And what you see is: Stupid brown eggs, kale, annoyingly expensive "good for you" bread alternatives, chicken breasts, cilantro, a half-eaten red pepper, an apple from a couple weeks ago, Greek yogurt, deliciously aged Parmesan cheese, more carrots than any human should ever own (in baby and shredded form) and unsweetened applesauce, which is exactly as untasty as it sounds. Oh, and the coconut milk is for smoothies I make every once in awhile. Using 2 tablespoons at a time means that that giant carton is likely close to expiring, if it hasn't already.
Honestly? It looks like I'm some hipster Trader Joe's junkie who shops in the XXS section of European stores. Spoiler alert: None of that is actually accurate. And also, it looks like I've never cooked a full meal in my life. Which is more accurate than not.

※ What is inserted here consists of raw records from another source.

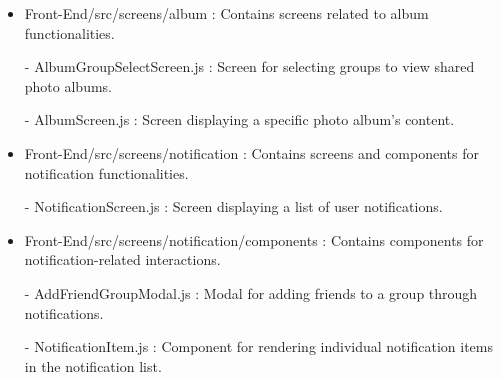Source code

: \begin{itemize}
                    \item Front-End/src/screens/album : Contains screens related to album functionalities.
                        \item[-] AlbumGroupSelectScreen.js : Screen for selecting groups to view shared photo albums.
                        \item[-] AlbumScreen.js : Screen displaying a specific photo album's content.
                    \vspace{3mm}
                    
                    \item Front-End/src/screens/notification : Contains screens and components for notification functionalities.
                        \item[-] NotificationScreen.js : Screen displaying a list of user notifications.
                    \vspace{3mm}
                    
                    \item Front-End/src/screens/notification/components : Contains components for notification-related interactions.
                        \item[-] AddFriendGroupModal.js : Modal for adding friends to a group through notifications.
                        \item[-] NotificationItem.js : Component for rendering individual notification items in the notification list.
                    \vspace{3mm}

                  
                    

\end{itemize}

So, how does all THAT turn into fat that sticks to every withered muscle in my body? IT CAN'T. That's the answer. Or it's magic. Evil, stupid magic.

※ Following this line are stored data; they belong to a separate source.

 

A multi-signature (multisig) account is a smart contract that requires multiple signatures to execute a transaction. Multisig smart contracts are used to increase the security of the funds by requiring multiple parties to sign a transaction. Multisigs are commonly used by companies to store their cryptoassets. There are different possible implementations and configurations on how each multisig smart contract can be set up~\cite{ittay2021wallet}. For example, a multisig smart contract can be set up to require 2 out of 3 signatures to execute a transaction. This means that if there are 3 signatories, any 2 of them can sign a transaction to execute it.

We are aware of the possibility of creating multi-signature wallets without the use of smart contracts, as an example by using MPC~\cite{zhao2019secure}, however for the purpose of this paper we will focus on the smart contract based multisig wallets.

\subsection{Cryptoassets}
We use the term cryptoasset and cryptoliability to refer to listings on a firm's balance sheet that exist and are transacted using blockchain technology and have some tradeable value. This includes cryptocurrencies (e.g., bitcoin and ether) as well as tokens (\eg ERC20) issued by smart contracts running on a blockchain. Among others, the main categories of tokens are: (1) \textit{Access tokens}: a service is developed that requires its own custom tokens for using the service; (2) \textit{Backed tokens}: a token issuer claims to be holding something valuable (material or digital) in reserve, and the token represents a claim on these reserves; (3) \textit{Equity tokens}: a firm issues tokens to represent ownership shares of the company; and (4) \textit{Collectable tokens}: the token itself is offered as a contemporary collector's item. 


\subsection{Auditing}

Now, I'd really like to re-emphasize the fact that I'm not ACTUALLY looking for people to be like "Here's some nutrition information." I don't want HELPFUL or CONSTRUCTIVE feedback, I want "YOU'RE RIGHT" feedback. That's all. But I also want people to know that despite my penchant for leggings and baggy shirts, I do think I make some good choices with food. Plus, in one week, this refrigerator will look VERY different since Geo will be back and will pack it with bacon, Coke and leftover pizzas. So, I wanted to capture this moment of effort for posterity.
FINE. Maybe I'm NOT looking for feedback. Maybe I'm simply trying to assure myself, in public, that I'm not so far gone. But, if you DO want to sing my praises and erect statues in my honor for my healthy habits that still somehow pack on the pounds, I shall not stop you and will attend the dedication ceremony. With a stomach full of coconut milk and carrots. And maybe a bagel.